Я отхожу от толпы, прохожу мимо мамы, которая всё так же похожа на собственный призрак – бесплотный, бестелесный чёрный фантом, парящий над самой землёй, держась за руку бабушки, чтобы горячий ветер не унёс в поле. Она почти не разговаривает, и редко выходит из спальни. Не ест. Вчера попыталась, и её вырвало. Сегодня утром сумела проглотить пару ложек бульона. Ещё она складывает постиранные отцовские носки в его ящик, перевешивает рубашки в шкафу, бросает его джинсы и брюки на спинки стульев – так, как он делал, когда был жив. Я смотрю ей в глаза, и не вижу ничего. Даже проблеска узнавания.
Отойдя к рядам старых, заросших высокой травой могил за ржавыми оградами, я прикуриваю сигарету. Уже выкурил столько, что во рту металлический привкус, и от мысли о дыме накатывают волны тошноты, но хочется ещё. Может, чтобы тошнило сильнее – и вырвало, наконец, всей накопившейся мерзостью.
– Ты как, держишься? – слышу голос за спиной. Поворачиваюсь. Дядя Гена, старый папин друг. Живёт в той же сталинке, где Жмен с Китайцем. У него короткие седые волосы, блестящие, будто обрезки стальной проволоки, и жёсткое лицо, словно вырубленное из камня. Глаза окружены паутиной морщин, но взгляд живой и цепкий. Только цвет лица стал какой-то серый… Как у старой, лежалой бумаги.
Я не отвечаю, и он молча хлопает меня по плечу, вытаскивая из кармана пиджака пачку «Беломора».
Дядя Гена работает то ли в СБУ, то ли в СВР. В общем, в каком-то бывшем КГБ. Раньше работал в небывшем – был работником «первого отдела», который на папином заводе следил за секретностью. Где-то там, в недрах огромных бетонных заводских коробок, где клепали всякие танки-пушки-ракеты, они и сдружились. Он иногда приходил к нам, когда папа превратился в Чужого, и долго с ним говорил, пытался его вразумить, пробиться сквозь спиртовой занавес, но…
Поднеся огонёк спички к захрустевшей «беломорине», дядя Гена втягивает дым, выпускает его двумя струйками из ноздрей, и тихо говорит:
– Ты это… приглядывай за мамой, хорошо? Ей тяжело сейчас…
– А мне легко? – спрашиваю я, и вгрызаюсь в измочаленный фильтр сигареты, как зверь в добычу. В глазах вдруг снова проступает предательская муть. Ненавижу слёзы.
– Ты мужчина. Так что жуй говно, проси добавки и не ной, – отвечает дядя Гена. Ответ такой неожиданный, что у слёзы впитываются куда-то обратно в голову, и он растягивает жёсткие штрихи своих губ в улыбке.
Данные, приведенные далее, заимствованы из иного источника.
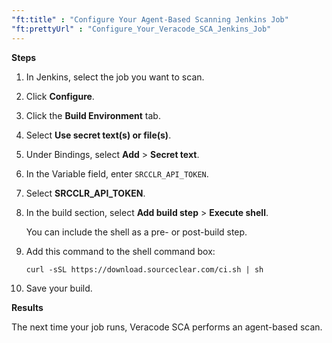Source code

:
 ```yaml
---
"ft:title" : "Configure Your Agent-Based Scanning Jenkins Job"
"ft:prettyUrl" : "Configure_Your_Veracode_SCA_Jenkins_Job"
---
```


<p font-size="13pt"><b>Steps</b></p>

1.  In Jenkins, select the job you want to scan.

2.  Click **Configure**.

3.  Click the **Build Environment** tab.

4.  Select **Use secret text(s) or file(s)**.

5.  Under Bindings, select **Add** > **Secret text**.

6.  In the Variable field, enter `SRCCLR_API_TOKEN`.

7.  Select **SRCCLR_API_TOKEN**.

8.  In the build section, select **Add build step** > **Execute shell**.

    You can include the shell as a pre- or post-build step.

9.  Add this command to the shell command box:

    ```
    curl -sSL https://download.sourceclear.com/ci.sh | sh
    ```

10. Save your build.

<p font-size="13pt"><b>Results</b></p>

The next time your job runs, Veracode SCA performs an agent-based scan.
– Вот видишь, уже ухмыляешься. Пойми – все теряют близких, рано или поздно. Обычно рано. Вернее, даже всегда рано. Но чем ты моложе, тем легче это пережить, пусть тебе сейчас так и не кажется. У молодых не только кости после переломов быстрее заживают. Сечёшь о чём я?
Я киваю, и прикуриваю новую сигарету от предыдущей. Окурок тру о прутья ограды чьей-то могилы, и прячу в карман: не хочется здесь мусорить.
– Вижу, что сечёшь. Так что уважай мать, и помоги ей через эту хрень прорваться. С деньгами помогу если что.
Дядя Гена тоже докурил, оставив пустую папиросную картонку дымиться в руке.
Ко мне подходит Юля. Берт меня за руку. Она в чёрном платье без рукавов, обтянувшем её тело, как дёготь. Гроб начинают опускать вниз. Мама плачет. А я чувствую себя худшим из худших негодяев, каких носила земля: мысли целиком и полностью занимают изгибы чёрного Юлиного платья.
Мы сидим, свесив ноги, на разбитом парапете крыши кинотеатра. Он заброшен уже лет пять – в кассах стрип-бар «Рокки», и магазин румынской мебели, а в залах, где все мы когда-то, разинув рты, наблюдали за подвигами Шварцнеггера, теперь пауки и крысы смотрят своё любимое бесконечное кино – кромешный мрак. Зато можно залазить на крышу, и сидеть рядом с огромными ржавыми буквами «ЗАГРЕБ», глядя на текущую внизу реку света автомобильных фар, и висящие над ней на другом берегу утёсы многоэтажек, сияющих огнями окон.